Rzepa, Henry
Wed, 29 Sep 1999

A surprising omission in the 5 year history of indexing HTML is the
cgi-bin request. Normally, such URLs are excluded, for obvious reasons,
in the default conf file settings.

It does mean however that even their existence is not captured by the digging.

Both the 3.2 and 4.o HTML specs allow
<A TITLE=string HREF=cgi-bin request>

where at least the title can describe the type of resource accessed by the
HREF pointer to e.g. a remote database. My question is:

can the TITLE of a cgi-bin anchor be indexed easily by htdig?
It would in effect represent meta data about the resource. I am not sure other
metadata schemas (eg DC) can easily flag such information.

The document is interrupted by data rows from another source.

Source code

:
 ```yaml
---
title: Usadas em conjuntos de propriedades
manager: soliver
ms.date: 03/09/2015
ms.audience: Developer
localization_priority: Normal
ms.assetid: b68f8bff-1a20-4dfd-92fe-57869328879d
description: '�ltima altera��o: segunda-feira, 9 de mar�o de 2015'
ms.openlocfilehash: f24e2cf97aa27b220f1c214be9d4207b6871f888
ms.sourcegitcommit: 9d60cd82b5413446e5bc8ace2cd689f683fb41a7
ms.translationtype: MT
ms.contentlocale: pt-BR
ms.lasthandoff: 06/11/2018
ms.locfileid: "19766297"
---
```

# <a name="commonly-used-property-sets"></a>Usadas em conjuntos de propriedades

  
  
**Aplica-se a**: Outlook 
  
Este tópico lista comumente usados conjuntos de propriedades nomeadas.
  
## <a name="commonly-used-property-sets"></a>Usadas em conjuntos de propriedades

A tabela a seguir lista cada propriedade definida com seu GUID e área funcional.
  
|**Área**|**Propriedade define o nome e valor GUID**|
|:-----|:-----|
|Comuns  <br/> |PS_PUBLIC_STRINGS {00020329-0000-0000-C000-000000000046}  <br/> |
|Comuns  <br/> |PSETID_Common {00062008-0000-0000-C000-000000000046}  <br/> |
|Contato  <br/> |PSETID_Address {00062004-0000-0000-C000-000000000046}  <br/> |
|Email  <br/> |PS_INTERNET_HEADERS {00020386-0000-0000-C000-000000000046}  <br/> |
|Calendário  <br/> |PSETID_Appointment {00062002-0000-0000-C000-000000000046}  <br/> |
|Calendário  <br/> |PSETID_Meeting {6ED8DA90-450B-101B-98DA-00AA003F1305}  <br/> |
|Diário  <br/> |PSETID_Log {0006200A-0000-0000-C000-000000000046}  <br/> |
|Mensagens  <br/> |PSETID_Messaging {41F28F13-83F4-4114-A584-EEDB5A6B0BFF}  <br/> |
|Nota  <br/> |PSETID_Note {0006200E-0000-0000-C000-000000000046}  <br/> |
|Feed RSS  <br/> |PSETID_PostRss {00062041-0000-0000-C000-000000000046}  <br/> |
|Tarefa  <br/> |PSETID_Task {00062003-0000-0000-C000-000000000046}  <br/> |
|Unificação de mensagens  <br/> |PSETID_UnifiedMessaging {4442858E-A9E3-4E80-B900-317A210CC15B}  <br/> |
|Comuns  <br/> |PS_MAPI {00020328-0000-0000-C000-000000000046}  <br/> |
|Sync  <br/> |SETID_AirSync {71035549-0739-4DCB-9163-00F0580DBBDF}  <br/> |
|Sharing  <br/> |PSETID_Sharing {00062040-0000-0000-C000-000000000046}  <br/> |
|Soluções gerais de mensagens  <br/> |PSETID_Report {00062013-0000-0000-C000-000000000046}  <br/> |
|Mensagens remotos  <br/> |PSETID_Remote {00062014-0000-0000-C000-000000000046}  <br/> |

My next point is to observer that, amazingly, the formal 3.2 and 4.0
definitions of the <FOR> attributes do not include a title!! This means
that <FORM ACTION=cgi-=bin request> cannot have a title
atrribute. Formally, <FORM> and <A> should be equivalenced,
and if one has a title, the other should.

Actually, on this final point, can someone let me know whether htdig
exactly conforms to any W3 spec of HTML? For example, does it
track TITLE attributes in the various elements that have them, eg
<object> etc etc.

If anyone has any thoughts on how to handle meta indexing of cgi-bin
requests, please let me know.